- **INSTRUCTIONS FOR THE TASK**
Instruction for the entries that follow: retype exactly the lines from the line with "[Mixtile Blade 3](https://www.mixtile.com/blade-3)" to the line with "## Boot the System", both included, and omit all others.

- **INPUT DATA**
• • • • • • •
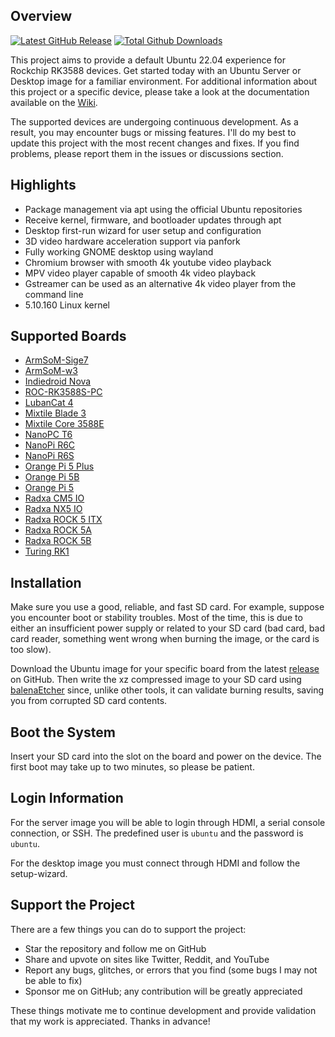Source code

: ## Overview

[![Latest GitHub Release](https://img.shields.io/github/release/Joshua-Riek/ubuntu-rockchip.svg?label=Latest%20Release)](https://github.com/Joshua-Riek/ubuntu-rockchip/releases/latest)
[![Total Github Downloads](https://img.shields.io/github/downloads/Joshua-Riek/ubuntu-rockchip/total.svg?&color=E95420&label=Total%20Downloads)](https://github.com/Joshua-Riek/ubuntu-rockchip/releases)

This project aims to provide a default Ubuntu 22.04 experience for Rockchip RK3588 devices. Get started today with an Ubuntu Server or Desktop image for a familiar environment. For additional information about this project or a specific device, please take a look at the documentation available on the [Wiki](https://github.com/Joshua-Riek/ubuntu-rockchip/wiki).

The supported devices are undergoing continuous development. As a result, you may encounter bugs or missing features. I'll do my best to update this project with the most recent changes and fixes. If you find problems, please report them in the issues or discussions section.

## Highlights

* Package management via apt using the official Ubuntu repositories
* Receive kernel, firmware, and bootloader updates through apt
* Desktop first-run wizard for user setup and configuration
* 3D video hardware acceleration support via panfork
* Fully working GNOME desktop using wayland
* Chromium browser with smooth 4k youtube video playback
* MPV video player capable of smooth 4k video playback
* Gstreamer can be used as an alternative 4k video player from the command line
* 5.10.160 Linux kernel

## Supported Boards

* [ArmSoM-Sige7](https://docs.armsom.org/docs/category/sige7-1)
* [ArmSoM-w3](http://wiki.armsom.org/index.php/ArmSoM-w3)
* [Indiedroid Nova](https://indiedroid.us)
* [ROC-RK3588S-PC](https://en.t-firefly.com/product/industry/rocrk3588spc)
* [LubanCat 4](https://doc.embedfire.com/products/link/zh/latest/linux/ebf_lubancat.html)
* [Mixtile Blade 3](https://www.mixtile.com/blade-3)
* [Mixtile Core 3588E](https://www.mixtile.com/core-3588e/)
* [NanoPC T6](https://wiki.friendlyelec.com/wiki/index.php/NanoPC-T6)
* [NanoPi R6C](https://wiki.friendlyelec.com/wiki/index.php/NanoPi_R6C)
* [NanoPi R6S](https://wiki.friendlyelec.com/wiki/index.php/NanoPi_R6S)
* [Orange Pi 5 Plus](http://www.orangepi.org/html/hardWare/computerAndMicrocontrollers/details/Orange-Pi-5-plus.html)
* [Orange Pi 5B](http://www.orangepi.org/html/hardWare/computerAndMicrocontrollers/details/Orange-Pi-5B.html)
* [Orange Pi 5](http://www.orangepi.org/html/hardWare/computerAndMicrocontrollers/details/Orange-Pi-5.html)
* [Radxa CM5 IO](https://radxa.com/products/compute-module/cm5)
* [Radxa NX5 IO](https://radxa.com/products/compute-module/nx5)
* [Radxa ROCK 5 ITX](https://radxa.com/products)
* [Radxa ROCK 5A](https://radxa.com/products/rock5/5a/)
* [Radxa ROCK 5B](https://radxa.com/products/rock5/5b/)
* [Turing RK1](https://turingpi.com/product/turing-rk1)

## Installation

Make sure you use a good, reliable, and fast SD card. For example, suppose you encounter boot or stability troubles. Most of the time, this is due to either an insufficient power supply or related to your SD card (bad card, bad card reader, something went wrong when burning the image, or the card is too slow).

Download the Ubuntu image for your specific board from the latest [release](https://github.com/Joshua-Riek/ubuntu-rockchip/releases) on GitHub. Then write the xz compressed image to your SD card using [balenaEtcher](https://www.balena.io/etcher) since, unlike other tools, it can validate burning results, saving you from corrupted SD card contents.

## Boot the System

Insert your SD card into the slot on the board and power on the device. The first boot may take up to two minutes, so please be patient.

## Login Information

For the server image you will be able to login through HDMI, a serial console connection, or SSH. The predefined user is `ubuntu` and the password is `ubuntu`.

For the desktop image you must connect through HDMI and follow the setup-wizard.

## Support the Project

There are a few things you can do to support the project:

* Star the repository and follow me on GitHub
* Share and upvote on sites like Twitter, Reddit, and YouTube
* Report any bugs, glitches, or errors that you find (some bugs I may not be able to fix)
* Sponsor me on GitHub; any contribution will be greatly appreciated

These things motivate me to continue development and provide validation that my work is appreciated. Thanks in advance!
• • • • • • •
- **TASK RESPONSE**
* [Mixtile Blade 3](https://www.mixtile.com/blade-3)
* [Mixtile Core 3588E](https://www.mixtile.com/core-3588e/)
* [NanoPC T6](https://wiki.friendlyelec.com/wiki/index.php/NanoPC-T6)
* [NanoPi R6C](https://wiki.friendlyelec.com/wiki/index.php/NanoPi_R6C)
* [NanoPi R6S](https://wiki.friendlyelec.com/wiki/index.php/NanoPi_R6S)
* [Orange Pi 5 Plus](http://www.orangepi.org/html/hardWare/computerAndMicrocontrollers/details/Orange-Pi-5-plus.html)
* [Orange Pi 5B](http://www.orangepi.org/html/hardWare/computerAndMicrocontrollers/details/Orange-Pi-5B.html)
* [Orange Pi 5](http://www.orangepi.org/html/hardWare/computerAndMicrocontrollers/details/Orange-Pi-5.html)
* [Radxa CM5 IO](https://radxa.com/products/compute-module/cm5)
* [Radxa NX5 IO](https://radxa.com/products/compute-module/nx5)
* [Radxa ROCK 5 ITX](https://radxa.com/products)
* [Radxa ROCK 5A](https://radxa.com/products/rock5/5a/)
* [Radxa ROCK 5B](https://radxa.com/products/rock5/5b/)
* [Turing RK1](https://turingpi.com/product/turing-rk1)

## Installation

Make sure you use a good, reliable, and fast SD card. For example, suppose you encounter boot or stability troubles. Most of the time, this is due to either an insufficient power supply or related to your SD card (bad card, bad card reader, something went wrong when burning the image, or the card is too slow).

Download the Ubuntu image for your specific board from the latest [release](https://github.com/Joshua-Riek/ubuntu-rockchip/releases) on GitHub. Then write the xz compressed image to your SD card using [balenaEtcher](https://www.balena.io/etcher) since, unlike other tools, it can validate burning results, saving you from corrupted SD card contents.

## Boot the System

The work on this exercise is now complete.